/How to Allow AI Bots in robots.txt
📙How-to

How to Allow AI Bots in robots.txt

최종 업데이트:

Why Allowing AI Bots Is Needed

One cause of "my content is never cited in ChatGPT/Claude/Perplexity answers" is blocking AI crawlers.

Generative AI engines collect content in two ways.

  • Training data collection: Crawl the web during LLM pre-training to collect content as training data.
  • Real-time search augmentation: Crawl the web in real time during user questions to augment answers with latest information (RAG).

In both cases, robots.txt blocking prevents those bots from accessing your site. To get your content cited in AI answers, crawler access must be allowed.

8 AI Bots to Allow

OpenAI, Anthropic, Perplexity, and others operate separate User-agents. Roles differ by service, so individual allowance is required.

ServiceUser-agentRole
OpenAIGPTBotChatGPT training data collection
OpenAIOAI-SearchBotChatGPT Search real-time citation (separate from training)
OpenAIChatGPT-UserWhen users visit URLs directly from ChatGPT
AnthropicClaudeBotClaude training and answer augmentation
PerplexityPerplexityBotReal-time answer citation
GoogleGoogle-ExtendedGemini AI training (separate from Googlebot)
Common CrawlCCBotMajor source of open-source LLM training data
MetaMeta-ExternalAgentMeta AI training

Important: OpenAI operates GPTBot (training), OAI-SearchBot (search indexing), and ChatGPT-User (direct user requests) as three independent bots. Allowing only GPTBot does not help ChatGPT Search citations.
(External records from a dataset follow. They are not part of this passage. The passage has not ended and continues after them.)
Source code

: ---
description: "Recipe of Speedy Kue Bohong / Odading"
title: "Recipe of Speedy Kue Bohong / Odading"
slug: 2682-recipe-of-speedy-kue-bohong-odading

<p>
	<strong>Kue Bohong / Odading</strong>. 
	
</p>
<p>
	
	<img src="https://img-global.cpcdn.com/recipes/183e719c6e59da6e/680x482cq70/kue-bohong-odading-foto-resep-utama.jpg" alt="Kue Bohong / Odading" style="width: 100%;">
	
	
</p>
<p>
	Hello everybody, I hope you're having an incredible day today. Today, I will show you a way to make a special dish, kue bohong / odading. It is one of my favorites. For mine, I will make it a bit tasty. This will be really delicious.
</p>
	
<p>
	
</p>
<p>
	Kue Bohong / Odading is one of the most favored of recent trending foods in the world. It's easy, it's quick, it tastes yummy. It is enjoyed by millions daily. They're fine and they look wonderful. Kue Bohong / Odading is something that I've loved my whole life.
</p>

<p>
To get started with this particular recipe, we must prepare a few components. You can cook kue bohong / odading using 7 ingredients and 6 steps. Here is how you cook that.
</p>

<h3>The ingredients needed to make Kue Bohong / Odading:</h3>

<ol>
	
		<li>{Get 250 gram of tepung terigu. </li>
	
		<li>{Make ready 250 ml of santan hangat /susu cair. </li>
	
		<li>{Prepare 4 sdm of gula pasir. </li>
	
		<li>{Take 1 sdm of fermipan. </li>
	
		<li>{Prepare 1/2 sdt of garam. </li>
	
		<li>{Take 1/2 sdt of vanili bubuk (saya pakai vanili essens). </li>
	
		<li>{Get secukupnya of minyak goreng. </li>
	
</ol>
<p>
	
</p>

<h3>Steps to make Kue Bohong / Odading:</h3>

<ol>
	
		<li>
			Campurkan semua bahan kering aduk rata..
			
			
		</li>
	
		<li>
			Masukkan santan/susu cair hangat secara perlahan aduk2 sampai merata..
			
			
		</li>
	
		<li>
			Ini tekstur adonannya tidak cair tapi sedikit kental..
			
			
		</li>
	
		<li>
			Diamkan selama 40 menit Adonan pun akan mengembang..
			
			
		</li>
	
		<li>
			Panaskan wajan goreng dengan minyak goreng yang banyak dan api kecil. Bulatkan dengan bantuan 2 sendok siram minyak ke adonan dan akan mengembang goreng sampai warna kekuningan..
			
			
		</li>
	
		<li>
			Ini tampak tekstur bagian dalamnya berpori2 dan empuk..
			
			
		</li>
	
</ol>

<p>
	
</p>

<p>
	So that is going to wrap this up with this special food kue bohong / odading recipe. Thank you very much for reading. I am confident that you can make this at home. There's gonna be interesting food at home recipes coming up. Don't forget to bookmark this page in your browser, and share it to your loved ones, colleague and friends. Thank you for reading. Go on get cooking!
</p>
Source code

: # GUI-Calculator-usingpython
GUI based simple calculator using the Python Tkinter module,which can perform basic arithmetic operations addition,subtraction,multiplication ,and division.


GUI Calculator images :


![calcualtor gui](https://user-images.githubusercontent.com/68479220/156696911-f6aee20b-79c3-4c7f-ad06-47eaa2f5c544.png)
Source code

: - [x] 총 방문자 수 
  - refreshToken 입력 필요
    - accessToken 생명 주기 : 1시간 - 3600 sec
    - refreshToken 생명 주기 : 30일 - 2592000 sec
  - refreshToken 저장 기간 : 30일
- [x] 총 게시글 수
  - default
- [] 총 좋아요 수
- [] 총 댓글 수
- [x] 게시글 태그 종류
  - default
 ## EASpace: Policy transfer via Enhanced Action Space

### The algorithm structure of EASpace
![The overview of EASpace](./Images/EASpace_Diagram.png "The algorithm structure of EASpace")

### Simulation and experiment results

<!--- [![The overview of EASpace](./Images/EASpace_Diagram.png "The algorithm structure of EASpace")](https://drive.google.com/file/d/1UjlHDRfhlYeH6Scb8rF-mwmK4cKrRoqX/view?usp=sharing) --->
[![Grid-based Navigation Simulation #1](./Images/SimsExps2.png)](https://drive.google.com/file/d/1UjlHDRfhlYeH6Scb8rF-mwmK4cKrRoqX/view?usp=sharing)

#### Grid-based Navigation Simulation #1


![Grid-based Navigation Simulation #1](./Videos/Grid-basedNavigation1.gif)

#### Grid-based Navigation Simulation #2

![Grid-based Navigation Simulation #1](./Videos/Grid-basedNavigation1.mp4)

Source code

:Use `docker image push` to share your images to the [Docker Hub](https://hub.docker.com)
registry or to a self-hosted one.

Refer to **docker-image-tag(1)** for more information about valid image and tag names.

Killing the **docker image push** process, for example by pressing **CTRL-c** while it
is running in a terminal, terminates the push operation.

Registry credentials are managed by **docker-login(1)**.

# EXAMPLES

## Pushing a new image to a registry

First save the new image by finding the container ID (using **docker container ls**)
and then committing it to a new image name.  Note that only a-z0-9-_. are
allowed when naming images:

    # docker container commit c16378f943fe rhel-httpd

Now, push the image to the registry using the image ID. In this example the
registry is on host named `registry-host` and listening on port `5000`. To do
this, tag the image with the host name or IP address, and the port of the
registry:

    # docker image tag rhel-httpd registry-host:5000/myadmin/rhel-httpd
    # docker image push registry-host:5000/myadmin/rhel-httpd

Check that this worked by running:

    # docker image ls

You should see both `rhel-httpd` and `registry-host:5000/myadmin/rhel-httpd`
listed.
Google-Extended note: Google AI Overviews uses standard Googlebot, so blocking Google-Extended does not block AI Overviews exposure. Google-Extended controls Gemini model training data collection.

robots.txt Example

# Default allow
User-agent: *
Allow: /

# Explicitly allow OpenAI crawlers
User-agent: GPTBot
Allow: /

User-agent: OAI-SearchBot
Allow: /

User-agent: ChatGPT-User
Allow: /

# Anthropic Claude
User-agent: ClaudeBot
Allow: /

# Perplexity
User-agent: PerplexityBot
Allow: /

# Google Gemini training
User-agent: Google-Extended
Allow: /

# Common Crawl (LLM training data source)
User-agent: CCBot
Allow: /

# Meta AI
User-agent: Meta-ExternalAgent
Allow: /

# Declare sitemap
Sitemap: https://example.com/sitemap.xml

To allow only specific directories:

User-agent: GPTBot
Allow: /blog/
Allow: /docs/
Disallow: /private/
Disallow: /members/

4 Implementation Steps

Step 1: Diagnose Current Status

Access https://yourdomain.com/robots.txt directly and review current settings. Modification is needed if AI bot User-agent blocks are missing or the entire site is blocked with Disallow: /.

Step 2: Update robots.txt

Merge the example above with your existing file. Always preserve existing Disallow rules for /admin, /private, etc.

Step 3: Check Firewall/CDN Settings (Important)

Updating robots.txt alone has no effect if CDN or firewall still blocks AI bots.

  • Cloudflare: Check Security → Bots → Bot Fight Mode or AI Scrapers and Crawlers settings. Some plans default to blocking — disable as needed.
  • AWS WAF: Check AI crawler classification in Bot Control rulesets.
  • NGINX/Apache: Review User-Agent-based block rules and add AI bot exceptions.
  • Hardware firewall: IP-based blocking may affect AI bots.

Step 4: Verify

  • Confirm changes by accessing robots.txt directly
  • Use Google Search Console → robots.txt tester
  • Check server access logs for AI bot visits (bot visits expected within 2–7 days after change)

Korea Market Application

Setup methods differ by platforms commonly used in Korea.

  • Cafe24: Edit robots.txt directly via FTP or admin panel. Also verify Cafe24 firewall settings separately.
  • Imweb: robots.txt editing is limited. Request configuration through Imweb customer support.
  • Gabia general hosting: Edit directly in root directory via FTP.
  • Vercel/Netlify: Manage via public/robots.txt file or next.config.js settings.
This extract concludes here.